Simmer stock with chopped ingredients, as you stand over the pot, stirring as slowly as possible, so you don’t have to go back out there and deal with Joe, who’s now drunkenly spewing mashed potatoes, as he yells at his third wife Vivian about her liberal snowflake mother and how he’ll take his red, white and blue Hummer and run down every long-haired protester who tries to tell him that Trump isn’t qualified to be president. Salt and pepper to taste.
Uncle Tony’s Spiced Rum Loaf
* 1 1/2 cups all-purpose flour.
* No, wait Monica’s got a gluten allergy.
Now that Joe’s loaded, it’s time to catch up. Just stay in the kitchen with the stew, nursing the bottle of rum and growing quietly more irritated as you hear Monica loudly ranting about how Bernie could still win.
Grandma Pearl’s Glazed Ham
* One 12 lb. ham bought from your local butcher.
* One shrieking, pre-pubescent teenage cousin throwing his Playstation controller through the window when the internet connection goes out in the middle of his Fortnite game.
* 5-6 obnoxiously liberal (including not one, but two Hillary) bumper stickers on your sister’s powder blue Prius.
* 2 hard eye rolls, followed by a disapprovingly sharp sigh from Grandma Pearl, when Grandpa Al starts going on (like he does every damn year), about the "souvenirs" he took off the bodies of the Nazis he killed, while the grandkids sit staring on in rapt attention.
* 3 tablespoons butter (careful not to use the THC butter this time).
Bake at 350F until you’ve all forgotten about it and the oven catches on fire.
Monica’s Gluten-Free, Vegan, Low Sodium, Low Fat Casserole That Only She’ll Eat Any Of
* 45 minutes of Monica trying to explain why veganism is the only socially responsible diet.
* 2 cups of bongwater that her fucking boyfriend spilled on your bedroom carpet.
* 2 spices you’ve never heard of, that can only be purchased at New Seasons and cost more than cocaine.
* 3 pinches of your singed nose hairs, after her boyfriend stretches his arms next to you.

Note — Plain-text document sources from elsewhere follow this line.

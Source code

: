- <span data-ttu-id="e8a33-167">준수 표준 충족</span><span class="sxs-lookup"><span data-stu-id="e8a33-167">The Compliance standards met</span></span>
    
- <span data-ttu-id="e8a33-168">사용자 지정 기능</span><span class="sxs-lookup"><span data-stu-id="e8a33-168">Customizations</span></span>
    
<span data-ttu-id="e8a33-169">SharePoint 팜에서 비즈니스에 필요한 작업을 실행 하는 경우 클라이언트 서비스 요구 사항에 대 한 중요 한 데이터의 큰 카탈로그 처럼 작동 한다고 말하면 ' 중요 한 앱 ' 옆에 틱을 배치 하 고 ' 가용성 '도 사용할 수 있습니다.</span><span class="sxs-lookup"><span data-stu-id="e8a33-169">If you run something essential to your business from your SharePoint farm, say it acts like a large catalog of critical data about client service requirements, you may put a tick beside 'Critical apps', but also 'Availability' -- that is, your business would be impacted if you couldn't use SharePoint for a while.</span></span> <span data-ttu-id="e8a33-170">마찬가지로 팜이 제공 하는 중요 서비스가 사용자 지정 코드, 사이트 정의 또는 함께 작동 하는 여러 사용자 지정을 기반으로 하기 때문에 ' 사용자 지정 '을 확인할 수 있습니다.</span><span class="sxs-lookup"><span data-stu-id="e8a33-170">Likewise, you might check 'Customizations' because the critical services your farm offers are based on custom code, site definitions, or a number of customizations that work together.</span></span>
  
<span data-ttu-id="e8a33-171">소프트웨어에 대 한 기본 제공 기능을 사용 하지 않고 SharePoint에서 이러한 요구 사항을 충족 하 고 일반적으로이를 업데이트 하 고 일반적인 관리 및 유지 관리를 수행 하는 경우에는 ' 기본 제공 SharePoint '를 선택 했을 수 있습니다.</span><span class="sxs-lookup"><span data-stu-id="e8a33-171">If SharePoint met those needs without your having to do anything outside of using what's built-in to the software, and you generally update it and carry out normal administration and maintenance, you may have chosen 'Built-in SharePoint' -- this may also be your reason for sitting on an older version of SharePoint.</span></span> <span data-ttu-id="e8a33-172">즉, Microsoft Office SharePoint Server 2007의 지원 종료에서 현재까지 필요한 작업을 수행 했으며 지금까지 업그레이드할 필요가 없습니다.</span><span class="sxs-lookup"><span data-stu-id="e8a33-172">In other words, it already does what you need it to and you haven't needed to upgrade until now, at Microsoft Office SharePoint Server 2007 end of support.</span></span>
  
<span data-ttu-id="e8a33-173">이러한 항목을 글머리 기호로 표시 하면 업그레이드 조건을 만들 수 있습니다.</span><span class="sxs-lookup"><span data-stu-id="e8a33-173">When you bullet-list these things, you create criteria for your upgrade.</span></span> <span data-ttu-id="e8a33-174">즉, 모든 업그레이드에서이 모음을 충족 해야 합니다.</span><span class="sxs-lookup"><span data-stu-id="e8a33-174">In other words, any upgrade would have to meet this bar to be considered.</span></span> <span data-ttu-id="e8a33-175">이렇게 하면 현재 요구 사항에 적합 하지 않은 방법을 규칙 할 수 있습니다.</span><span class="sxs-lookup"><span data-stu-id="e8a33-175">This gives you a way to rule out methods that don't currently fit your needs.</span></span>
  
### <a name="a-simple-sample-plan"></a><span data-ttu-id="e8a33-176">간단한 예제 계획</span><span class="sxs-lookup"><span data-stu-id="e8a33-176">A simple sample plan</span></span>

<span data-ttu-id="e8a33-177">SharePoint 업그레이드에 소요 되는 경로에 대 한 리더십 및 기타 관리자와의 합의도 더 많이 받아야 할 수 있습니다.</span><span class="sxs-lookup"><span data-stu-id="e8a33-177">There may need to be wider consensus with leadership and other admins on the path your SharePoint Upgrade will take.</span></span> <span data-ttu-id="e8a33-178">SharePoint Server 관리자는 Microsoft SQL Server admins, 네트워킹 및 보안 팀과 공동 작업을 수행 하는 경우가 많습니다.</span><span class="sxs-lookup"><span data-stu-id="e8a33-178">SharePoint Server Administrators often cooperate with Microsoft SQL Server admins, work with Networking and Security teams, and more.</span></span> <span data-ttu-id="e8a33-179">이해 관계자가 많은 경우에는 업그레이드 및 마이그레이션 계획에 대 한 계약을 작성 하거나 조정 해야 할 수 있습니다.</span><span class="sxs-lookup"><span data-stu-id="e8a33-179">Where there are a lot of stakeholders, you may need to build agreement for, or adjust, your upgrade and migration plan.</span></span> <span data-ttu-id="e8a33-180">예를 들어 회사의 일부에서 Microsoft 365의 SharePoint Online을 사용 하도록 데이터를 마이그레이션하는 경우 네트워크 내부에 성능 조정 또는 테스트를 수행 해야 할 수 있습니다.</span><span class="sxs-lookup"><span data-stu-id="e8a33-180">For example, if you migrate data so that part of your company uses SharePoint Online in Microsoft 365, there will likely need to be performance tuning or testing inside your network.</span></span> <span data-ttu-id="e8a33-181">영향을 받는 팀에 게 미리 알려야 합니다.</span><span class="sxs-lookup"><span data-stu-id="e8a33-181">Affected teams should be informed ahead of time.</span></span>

Dear God.
* 2 1/2 cups of tolerant silence, as she explains why "food is political" and Thanksgiving dinner is just a way to celebrate the dominance of the white man and his cultural appropriation of native peoples.
* 1/2 cup of Quinoa, because she puts that shit in everything. Bake at 375 F for however long it takes for her and her boyfriend to get stoned enough, that they stop trying to convince everyone that the Free Tibet movement is still relevant.
Traditional Pumpkin Pie
* 14 generous pinches of awkward conversation with Jimmy, the cousin who’s in prison, that for some reason your aunt feels the need to put on speakerphone with the family every year, as she retreats into the hallway to weep softly.
* One pie shell.
* 2 tablespoons of drunken overshare from Mom. Things you REALLY didn’t want to know.
* 5 tablespoons of tense conversation that leads to a drunken, shirtless brawl between dad and Joe, because they can’t agree about the Colin Kaepernick thing.
* 2 teaspoon cinnamon.
* 10 heartfelt apologies as you try to jimmy open the bathroom door, while your girlfriend threatens between sobs to cut herself because you "liked" an ex’s picture on Facebook, and your grandma needs to pee.
Bake at 425F while you surreptitiously try to feed the dog your share of Monica’s Casserole, but he’s not having any of that shit. Reduce heat to 350F before you sneak outside for a joint.
Every holiday season starts with a sense of hope, optimism, and togetherness; but invariably ends with wondering how you could get away with premeditated murder, and a total inability to understand why tradition forces you to spend even one more fucking second with Monica and her revolving door of dreadlock- sporting, braindead, man-child boyfriends.
Ultimately, we must all ask ourselves if we actually want to pull into that driveway, or just turn around, go home and get drunk alone.